Sono più che d’accordo che la soluzione non possa essere un fantomatico biritualismo. Ma anche il rito postconciliare ha effettivi problemi.
Non essendoci alternative, occorre affrontare le singole questioni. Vedo però che la tendenza a guardare gli abusi piuttosto che recuperare gli usi è molto facile.
In un precedente commento ho già fatto alcune proposte concrete, ad esempio sul recupero di riti della settimana santa. Evidentemente piace più l’intellettualismo della concretezza!
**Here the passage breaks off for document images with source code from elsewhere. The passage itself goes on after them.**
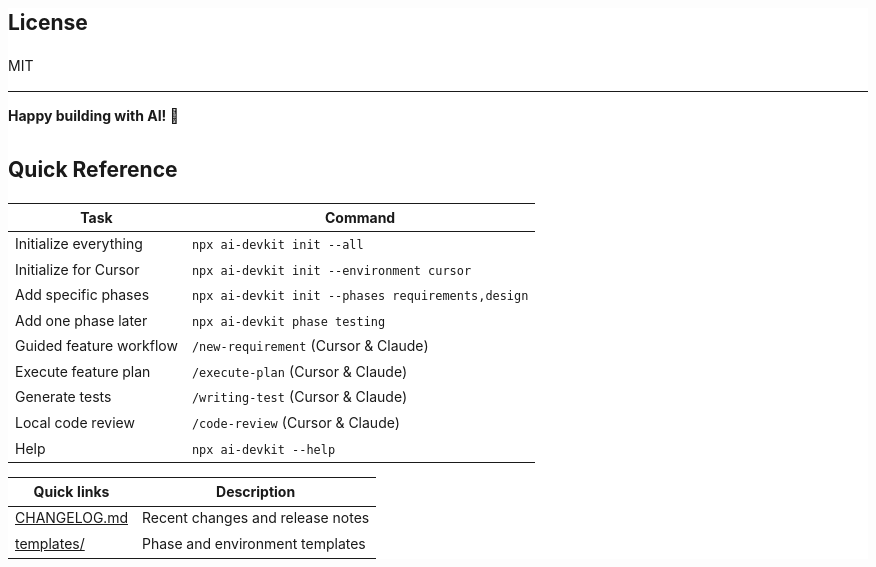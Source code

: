 ## License

MIT

---

**Happy building with AI! 🚀**

## Quick Reference

| Task | Command |
|------|---------|
| Initialize everything | `npx ai-devkit init --all` |
| Initialize for Cursor | `npx ai-devkit init --environment cursor` |
| Add specific phases | `npx ai-devkit init --phases requirements,design` |
| Add one phase later | `npx ai-devkit phase testing` |
| Guided feature workflow | `/new-requirement` (Cursor & Claude) |
| Execute feature plan | `/execute-plan` (Cursor & Claude) |
| Generate tests | `/writing-test` (Cursor & Claude) |
| Local code review | `/code-review` (Cursor & Claude) |
| Help | `npx ai-devkit --help` |

| Quick links | Description |
|-------------|-------------|
| [CHANGELOG.md](CHANGELOG.md) | Recent changes and release notes |
| [templates/](templates/) | Phase and environment templates |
Ecco una possibile traccia profonda che apre a possibili ben centrati e ben liberati sviluppi:
https://gpcentofanti.altervista.org/lermeneutica-rinnovatrice-della-messa/
In Francia, le reazioni dei vescovi (la migliore è quella del vescovo di Fréjus-Toulon) al Motu Proprio TC sembrano essere le seguenti: rassicuriamo le comunità tradizionaliste (che danno alla colletta) e affermiamo che non abbiamo nessuno dei problemi segnalati da Papa Francesco. È lui che vede le cose in questo modo e che ha paure che non esistono tra noi. Questa è una palese menzogna e sappiamo che la menzogna è il peccato dei vescovi. Grazie, caro professore, per aver denunciato questa differenza essenziale tra abuso e uso, paura e fiducia. Il modo di pensare fondamentalista, come ha ben analizzato padre Marc Oraison, è essenzialmente una nevrosi. Papa Francesco ha ragione: la nostra Chiesa è davvero un ospedale da campo con, bisogna dirlo, una sezione psichiatrica abbastanza sviluppata. La follia della “messa di sempre” si sta svolgendo davanti ai nostri occhi in questi giorni in piena grandezza.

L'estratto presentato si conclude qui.